Scott McKenzie, 73, whose 1967 hit single "San Francisco (Be Sure to Wear Flowers in Your Hair)" captured the spirit of the '60s flower-power movement, has died.
McKenzie died Saturday at his home in Los Angeles. A statement on his website said he had been ill with Guillain-Barre syndrome, a disease affecting the nervous system.
"If you're going to San Francisco, be sure to wear some flowers in your hair," McKenzie gently sang in his biggest hit, written by his longtime friend, John Phillips of the Mamas & the Papas.
Phillips was inspired to write the song by the large influx of young people to San Francisco's Haight-Ashbury district, said Lou Adler, whose Ode Records released "San Francisco."
"That's where the line 'gentle people' comes from," said Adler, who co-produced "San Francisco" with Phillips. "Scott sang like an angel. He had one of the most beautiful voices that ever had a rock 'n' roll hit."
"San Francisco," which was released in May 1967, rose to No. 4 on the Billboard chart and became a No. 1 hit in the United Kingdom and most of Europe.
The song was released a month before the Monterey International Pop Festival, which Phillips and Adler produced. McKenzie sang it during the Mamas & the Papas' set, and the song was used over the opening visuals of the ensuing "Monterey Pop" documentary.

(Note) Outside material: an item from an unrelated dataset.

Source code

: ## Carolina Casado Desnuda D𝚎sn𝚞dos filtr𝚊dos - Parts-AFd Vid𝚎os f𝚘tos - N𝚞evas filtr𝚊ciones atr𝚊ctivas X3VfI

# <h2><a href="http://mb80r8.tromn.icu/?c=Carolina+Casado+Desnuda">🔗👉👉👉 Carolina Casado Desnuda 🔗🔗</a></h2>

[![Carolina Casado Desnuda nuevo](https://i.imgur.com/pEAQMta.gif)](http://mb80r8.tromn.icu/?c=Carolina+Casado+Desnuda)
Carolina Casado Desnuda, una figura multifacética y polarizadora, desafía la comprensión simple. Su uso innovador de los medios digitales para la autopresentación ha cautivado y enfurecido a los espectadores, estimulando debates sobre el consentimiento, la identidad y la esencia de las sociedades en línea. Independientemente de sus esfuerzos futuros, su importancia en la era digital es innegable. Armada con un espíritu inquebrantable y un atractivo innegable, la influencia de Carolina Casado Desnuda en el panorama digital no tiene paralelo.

Matthew Ianniello, 92, the reputed Genovese crime boss known as "Matty the Horse," who was convicted of rigging construction bids, skimming union dues and wringing protection money from bar owners, pornography peddlers and topless dancers during a half-century career, died Aug. 15 at his home in Old Westbury, on Long Island. A death notice placed by his family in Newsday said he died "peacefully at home with his family."
Ianniello -- whose mob name derived from his powerful physique and his early career as an enforcer -- served only two significant prison terms during his life: a nine-year term for racketeering and tax evasion involving midtown topless bars that he owned, which he served from 1986 to 1995; and an 18-month sentence for his role in illegally controlling garbage-hauling companies in Connecticut, which he completed in 2009, at 89.
Yet federal prosecutors considered him the mastermind of one of organized crime's most lucrative profit centers in New York -- the topless bar scene and pornography shops of Manhattan.
Some establishments were owned outright by Ianniello's organization. In most cases, though, the profit came in the form of payments for "protection." Similar protection incentives made Ianniello, in effect, one of the biggest operators of Manhattan's discos and gay bars during the '70s.